Some multi facet mirrors include mirror members which can be adjusted individually with the help of actuators. Such a multi facet mirror is described in U.S. 2005/0030653 A1. Each mirror member of this prior art multi facet mirror has a substrate which has at least approximately the shape of a truncated ball. The truncation defines a flat or curved area on which a reflective coating is applied. The substrate is connected to an actuating rod having a longitudinal axis which coincides with an axis of symmetry of the ball-shaped substrate. A support plate of the multi facet mirror is provided with a plurality of sockets for the ball-shaped substrates. The actuating rod extends through the socket and projects from a bottom surface of the support plate.

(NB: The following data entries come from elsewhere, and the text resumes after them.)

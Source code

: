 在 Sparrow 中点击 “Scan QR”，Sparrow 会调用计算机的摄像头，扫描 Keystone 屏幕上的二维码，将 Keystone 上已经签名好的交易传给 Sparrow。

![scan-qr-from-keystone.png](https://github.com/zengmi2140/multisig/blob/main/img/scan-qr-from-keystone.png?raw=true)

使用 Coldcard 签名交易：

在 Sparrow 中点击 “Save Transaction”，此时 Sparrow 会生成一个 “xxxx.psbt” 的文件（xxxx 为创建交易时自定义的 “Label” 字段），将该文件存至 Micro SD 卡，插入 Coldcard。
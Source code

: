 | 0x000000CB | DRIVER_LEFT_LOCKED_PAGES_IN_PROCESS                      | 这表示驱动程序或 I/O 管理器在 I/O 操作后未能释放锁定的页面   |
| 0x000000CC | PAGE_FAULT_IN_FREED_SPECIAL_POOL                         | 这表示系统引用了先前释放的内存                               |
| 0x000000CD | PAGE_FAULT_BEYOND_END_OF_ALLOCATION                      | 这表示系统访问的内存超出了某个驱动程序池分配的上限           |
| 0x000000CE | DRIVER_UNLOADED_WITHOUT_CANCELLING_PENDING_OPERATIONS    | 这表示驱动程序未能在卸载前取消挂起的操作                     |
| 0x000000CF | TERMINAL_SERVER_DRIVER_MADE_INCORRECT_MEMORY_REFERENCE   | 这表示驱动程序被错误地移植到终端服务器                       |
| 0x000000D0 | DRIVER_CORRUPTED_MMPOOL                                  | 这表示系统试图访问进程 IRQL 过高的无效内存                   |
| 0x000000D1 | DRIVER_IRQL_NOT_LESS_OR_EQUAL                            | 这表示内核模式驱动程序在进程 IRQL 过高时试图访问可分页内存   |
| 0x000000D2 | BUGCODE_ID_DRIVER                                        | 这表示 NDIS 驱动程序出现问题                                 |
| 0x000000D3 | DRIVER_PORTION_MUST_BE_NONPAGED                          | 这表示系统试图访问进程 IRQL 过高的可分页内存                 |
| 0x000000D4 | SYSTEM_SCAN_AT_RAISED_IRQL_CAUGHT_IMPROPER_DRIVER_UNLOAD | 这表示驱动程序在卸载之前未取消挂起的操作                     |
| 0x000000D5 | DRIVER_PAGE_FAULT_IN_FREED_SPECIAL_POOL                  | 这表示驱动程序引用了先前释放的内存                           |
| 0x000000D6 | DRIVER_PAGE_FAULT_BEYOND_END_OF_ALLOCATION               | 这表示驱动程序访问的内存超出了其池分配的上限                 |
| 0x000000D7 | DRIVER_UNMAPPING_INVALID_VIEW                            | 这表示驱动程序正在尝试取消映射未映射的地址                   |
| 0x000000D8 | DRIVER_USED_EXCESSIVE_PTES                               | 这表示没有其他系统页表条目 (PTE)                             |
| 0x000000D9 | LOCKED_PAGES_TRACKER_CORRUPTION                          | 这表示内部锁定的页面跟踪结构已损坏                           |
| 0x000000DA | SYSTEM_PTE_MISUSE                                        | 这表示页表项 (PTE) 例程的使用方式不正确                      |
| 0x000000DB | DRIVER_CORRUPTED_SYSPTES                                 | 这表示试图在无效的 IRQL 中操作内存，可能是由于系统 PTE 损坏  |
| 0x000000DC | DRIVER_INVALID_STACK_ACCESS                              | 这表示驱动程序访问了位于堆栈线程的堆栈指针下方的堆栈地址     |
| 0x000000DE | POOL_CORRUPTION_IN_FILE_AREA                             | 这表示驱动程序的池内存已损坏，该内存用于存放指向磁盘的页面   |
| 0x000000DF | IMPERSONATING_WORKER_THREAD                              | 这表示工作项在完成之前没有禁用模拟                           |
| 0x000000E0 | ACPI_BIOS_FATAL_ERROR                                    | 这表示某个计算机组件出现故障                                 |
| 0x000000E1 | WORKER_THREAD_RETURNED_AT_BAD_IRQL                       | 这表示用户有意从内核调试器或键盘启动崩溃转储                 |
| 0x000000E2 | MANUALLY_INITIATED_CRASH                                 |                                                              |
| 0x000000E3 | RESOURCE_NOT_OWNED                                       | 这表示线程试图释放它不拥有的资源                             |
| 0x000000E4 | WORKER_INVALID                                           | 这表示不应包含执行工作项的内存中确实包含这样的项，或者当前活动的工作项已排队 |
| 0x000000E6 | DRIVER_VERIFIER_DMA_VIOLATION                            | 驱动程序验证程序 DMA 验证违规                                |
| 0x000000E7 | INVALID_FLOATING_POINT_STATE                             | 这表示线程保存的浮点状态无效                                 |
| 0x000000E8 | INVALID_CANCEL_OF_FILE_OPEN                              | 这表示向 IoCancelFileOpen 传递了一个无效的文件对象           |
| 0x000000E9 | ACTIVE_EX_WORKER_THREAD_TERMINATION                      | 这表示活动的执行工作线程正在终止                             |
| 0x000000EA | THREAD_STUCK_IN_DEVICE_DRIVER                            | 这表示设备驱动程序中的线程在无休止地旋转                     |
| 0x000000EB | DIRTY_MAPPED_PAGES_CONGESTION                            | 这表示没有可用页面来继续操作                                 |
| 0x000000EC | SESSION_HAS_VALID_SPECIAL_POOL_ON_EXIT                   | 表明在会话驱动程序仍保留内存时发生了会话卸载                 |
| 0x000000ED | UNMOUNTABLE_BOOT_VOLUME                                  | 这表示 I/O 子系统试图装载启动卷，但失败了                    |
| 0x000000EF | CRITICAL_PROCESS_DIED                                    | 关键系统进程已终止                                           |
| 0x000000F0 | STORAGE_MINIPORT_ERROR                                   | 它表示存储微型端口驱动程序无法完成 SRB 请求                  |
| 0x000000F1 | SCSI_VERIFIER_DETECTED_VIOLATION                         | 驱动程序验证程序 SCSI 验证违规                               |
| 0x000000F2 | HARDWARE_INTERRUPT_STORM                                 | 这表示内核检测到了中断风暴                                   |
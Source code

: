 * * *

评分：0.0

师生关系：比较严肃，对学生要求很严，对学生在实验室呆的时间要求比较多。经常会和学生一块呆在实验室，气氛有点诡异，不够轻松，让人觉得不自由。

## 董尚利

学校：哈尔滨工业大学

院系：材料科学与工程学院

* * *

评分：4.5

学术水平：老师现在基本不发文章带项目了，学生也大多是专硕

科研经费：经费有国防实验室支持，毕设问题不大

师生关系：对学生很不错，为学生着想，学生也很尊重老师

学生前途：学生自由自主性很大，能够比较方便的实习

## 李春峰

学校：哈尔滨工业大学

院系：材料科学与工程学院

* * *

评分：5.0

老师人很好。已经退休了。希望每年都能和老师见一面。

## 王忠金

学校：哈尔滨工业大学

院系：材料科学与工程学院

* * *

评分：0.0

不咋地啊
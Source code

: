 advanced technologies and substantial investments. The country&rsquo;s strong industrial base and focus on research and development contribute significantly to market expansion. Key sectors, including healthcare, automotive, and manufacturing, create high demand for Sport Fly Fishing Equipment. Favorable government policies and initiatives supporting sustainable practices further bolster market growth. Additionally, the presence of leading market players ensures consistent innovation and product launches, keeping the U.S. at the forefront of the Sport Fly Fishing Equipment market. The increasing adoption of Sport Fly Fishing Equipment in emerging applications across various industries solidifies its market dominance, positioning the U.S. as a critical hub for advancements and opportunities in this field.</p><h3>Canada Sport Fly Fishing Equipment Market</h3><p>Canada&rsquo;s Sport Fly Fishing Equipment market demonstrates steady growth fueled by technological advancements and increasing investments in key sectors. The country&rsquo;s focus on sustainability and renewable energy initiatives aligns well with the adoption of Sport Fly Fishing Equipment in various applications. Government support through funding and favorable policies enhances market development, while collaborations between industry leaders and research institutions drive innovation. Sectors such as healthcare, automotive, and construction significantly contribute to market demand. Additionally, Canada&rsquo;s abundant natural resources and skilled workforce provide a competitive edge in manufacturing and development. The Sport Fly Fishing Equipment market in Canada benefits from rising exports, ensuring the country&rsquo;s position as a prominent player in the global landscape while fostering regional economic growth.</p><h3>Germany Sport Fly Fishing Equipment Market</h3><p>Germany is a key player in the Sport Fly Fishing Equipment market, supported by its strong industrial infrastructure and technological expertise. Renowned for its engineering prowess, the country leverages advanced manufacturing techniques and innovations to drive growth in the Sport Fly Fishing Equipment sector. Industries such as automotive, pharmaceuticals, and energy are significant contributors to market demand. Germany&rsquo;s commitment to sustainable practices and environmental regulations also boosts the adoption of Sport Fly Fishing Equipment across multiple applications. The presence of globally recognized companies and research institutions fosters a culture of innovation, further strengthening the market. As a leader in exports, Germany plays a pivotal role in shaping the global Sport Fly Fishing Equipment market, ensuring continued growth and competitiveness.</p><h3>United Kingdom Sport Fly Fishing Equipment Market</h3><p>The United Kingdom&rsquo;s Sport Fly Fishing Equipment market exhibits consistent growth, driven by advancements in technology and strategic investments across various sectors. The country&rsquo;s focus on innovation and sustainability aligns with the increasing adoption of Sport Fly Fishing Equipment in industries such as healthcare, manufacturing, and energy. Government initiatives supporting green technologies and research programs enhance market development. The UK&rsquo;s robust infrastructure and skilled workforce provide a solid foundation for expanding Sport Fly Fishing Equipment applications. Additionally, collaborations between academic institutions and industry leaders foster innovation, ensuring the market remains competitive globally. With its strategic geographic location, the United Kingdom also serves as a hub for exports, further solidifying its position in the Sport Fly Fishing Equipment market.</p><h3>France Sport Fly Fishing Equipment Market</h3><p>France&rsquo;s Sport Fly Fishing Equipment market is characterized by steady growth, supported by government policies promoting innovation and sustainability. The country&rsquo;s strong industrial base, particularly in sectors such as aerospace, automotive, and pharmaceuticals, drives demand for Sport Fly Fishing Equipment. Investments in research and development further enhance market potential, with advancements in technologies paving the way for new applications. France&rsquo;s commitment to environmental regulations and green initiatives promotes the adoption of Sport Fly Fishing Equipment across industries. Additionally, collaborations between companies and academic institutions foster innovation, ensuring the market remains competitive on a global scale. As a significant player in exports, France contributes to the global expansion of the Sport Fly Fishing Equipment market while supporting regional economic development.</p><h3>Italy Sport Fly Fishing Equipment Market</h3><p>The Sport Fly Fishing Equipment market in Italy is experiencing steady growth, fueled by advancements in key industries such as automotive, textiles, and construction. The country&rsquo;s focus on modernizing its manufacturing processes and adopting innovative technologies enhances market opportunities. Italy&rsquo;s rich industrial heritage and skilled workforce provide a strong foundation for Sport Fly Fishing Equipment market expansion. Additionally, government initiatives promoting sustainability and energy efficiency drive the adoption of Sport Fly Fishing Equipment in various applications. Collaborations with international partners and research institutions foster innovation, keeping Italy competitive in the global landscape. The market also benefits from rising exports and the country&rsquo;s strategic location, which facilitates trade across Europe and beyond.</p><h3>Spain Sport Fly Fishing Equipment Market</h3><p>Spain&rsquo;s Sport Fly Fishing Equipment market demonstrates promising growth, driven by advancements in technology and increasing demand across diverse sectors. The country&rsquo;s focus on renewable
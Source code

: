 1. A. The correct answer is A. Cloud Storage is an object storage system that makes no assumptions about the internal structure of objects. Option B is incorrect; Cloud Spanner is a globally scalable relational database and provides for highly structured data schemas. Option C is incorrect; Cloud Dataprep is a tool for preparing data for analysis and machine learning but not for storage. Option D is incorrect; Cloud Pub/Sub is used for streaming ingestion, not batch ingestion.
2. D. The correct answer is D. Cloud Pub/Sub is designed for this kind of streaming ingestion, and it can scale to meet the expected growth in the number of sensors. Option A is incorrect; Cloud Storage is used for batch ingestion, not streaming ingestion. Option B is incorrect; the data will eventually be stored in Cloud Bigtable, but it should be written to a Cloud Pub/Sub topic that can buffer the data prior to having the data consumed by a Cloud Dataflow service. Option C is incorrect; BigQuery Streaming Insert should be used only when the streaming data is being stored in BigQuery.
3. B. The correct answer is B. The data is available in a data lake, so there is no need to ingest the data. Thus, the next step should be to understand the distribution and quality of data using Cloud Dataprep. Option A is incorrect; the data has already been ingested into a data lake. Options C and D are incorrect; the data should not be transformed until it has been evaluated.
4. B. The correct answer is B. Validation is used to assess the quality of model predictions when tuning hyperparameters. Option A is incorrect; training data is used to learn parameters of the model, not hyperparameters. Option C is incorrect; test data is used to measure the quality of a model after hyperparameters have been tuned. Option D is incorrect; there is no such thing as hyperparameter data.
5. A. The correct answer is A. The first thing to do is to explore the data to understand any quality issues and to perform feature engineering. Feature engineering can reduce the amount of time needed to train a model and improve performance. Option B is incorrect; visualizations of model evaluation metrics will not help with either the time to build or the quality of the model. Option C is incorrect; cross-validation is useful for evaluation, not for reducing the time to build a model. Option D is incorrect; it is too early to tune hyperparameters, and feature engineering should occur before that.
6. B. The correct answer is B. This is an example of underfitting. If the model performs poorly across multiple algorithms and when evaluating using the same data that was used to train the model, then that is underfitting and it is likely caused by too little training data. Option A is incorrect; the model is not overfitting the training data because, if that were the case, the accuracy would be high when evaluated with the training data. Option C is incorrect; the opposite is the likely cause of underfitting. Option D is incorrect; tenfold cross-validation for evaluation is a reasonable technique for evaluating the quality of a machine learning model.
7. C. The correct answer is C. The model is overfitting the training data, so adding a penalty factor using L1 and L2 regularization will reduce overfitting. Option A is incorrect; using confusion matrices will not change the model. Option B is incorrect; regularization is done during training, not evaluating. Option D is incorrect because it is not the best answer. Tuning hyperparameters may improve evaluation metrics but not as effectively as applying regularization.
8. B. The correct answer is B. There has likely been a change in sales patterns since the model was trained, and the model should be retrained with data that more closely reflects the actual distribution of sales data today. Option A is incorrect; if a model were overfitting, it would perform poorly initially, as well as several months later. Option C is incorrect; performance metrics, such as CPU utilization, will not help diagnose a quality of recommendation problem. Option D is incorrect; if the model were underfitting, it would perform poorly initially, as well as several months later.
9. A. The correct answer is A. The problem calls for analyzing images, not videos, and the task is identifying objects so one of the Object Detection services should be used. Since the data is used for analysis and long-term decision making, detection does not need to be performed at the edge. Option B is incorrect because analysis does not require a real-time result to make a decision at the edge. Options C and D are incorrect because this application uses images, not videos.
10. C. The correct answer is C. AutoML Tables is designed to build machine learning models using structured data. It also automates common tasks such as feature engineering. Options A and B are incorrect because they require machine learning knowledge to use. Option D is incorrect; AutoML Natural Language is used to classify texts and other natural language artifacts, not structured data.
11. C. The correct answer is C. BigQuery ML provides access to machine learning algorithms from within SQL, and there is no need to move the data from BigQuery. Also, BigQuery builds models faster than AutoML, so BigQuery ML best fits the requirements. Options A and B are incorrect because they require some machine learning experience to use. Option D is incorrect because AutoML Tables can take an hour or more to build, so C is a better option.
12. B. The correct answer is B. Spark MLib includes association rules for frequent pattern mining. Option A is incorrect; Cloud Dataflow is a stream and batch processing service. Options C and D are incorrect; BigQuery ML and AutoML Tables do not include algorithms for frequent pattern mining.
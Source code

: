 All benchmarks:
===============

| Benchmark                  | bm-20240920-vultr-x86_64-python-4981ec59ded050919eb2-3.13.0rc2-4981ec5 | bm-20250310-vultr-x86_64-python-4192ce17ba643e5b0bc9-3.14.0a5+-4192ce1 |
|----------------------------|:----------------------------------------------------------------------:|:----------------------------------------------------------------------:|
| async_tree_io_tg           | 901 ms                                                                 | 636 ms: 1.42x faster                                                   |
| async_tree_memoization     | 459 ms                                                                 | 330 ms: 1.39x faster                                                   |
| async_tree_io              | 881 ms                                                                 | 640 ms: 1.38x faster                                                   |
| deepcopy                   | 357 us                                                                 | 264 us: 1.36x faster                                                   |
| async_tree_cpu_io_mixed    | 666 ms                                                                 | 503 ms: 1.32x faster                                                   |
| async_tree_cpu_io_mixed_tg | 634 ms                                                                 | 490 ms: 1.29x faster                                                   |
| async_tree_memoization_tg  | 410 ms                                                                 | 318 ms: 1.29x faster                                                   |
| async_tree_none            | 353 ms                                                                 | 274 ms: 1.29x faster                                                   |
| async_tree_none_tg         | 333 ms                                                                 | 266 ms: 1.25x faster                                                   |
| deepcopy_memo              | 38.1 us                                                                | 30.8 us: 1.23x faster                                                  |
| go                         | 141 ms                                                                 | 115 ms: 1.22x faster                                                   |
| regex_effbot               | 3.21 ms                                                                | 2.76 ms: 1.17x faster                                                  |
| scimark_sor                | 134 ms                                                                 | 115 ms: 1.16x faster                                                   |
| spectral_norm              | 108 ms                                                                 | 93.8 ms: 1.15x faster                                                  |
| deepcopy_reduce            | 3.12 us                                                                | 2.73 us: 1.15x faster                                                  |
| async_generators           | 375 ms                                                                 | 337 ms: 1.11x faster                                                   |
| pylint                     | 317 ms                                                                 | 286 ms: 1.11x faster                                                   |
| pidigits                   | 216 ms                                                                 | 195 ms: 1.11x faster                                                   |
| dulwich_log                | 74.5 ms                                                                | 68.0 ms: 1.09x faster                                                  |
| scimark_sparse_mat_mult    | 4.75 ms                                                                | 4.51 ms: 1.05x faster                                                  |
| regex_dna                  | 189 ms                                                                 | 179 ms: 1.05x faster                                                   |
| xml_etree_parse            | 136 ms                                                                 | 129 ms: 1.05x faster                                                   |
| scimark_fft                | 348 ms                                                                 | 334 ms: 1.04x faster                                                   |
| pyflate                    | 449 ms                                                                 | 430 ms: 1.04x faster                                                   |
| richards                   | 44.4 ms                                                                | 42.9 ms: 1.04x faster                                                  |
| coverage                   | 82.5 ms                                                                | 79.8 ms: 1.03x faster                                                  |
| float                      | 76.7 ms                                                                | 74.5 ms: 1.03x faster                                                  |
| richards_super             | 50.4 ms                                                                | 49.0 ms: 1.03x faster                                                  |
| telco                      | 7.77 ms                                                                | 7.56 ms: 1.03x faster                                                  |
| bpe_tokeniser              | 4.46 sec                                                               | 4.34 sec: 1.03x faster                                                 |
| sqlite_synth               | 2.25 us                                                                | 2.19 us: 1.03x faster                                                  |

This projecting portion of the actuating rod is connected to an actuator which is configured to move the actuating rod laterally. Lateral displacements of the free end of the actuating rod cause tilting movements of the entire mirror member.
U.S. 2009/0225297 A1 describes an actuator for a lens that includes three actuator members which are evenly distributed along the circumference of the lens. Each actuator member includes three piezoelectric stacks that are arranged one on top of the other. One stack is capable of changing its length along one direction, and the other two stacks are capable of performing shearing deformations along two further directions. If all these directions are orthogonal to each other, the lens can be moved along arbitrary directions and also be tilted around certain tilting axes.
WO 2010/037476 A2 describes the use of ultrasonic transducers to tilt mirror members of a multi facet mirror.
If the density of the mirror members in such multi facet mirrors is very high, the volume which is available for accommodating a single actuator becomes very small. Particularly if the range of possible tilting angles shall be large, it is difficult to arrange an actuator at one side of the actuating rod within a volume that is laterally confined (at least approximately) by the circumference of the mirror substrate.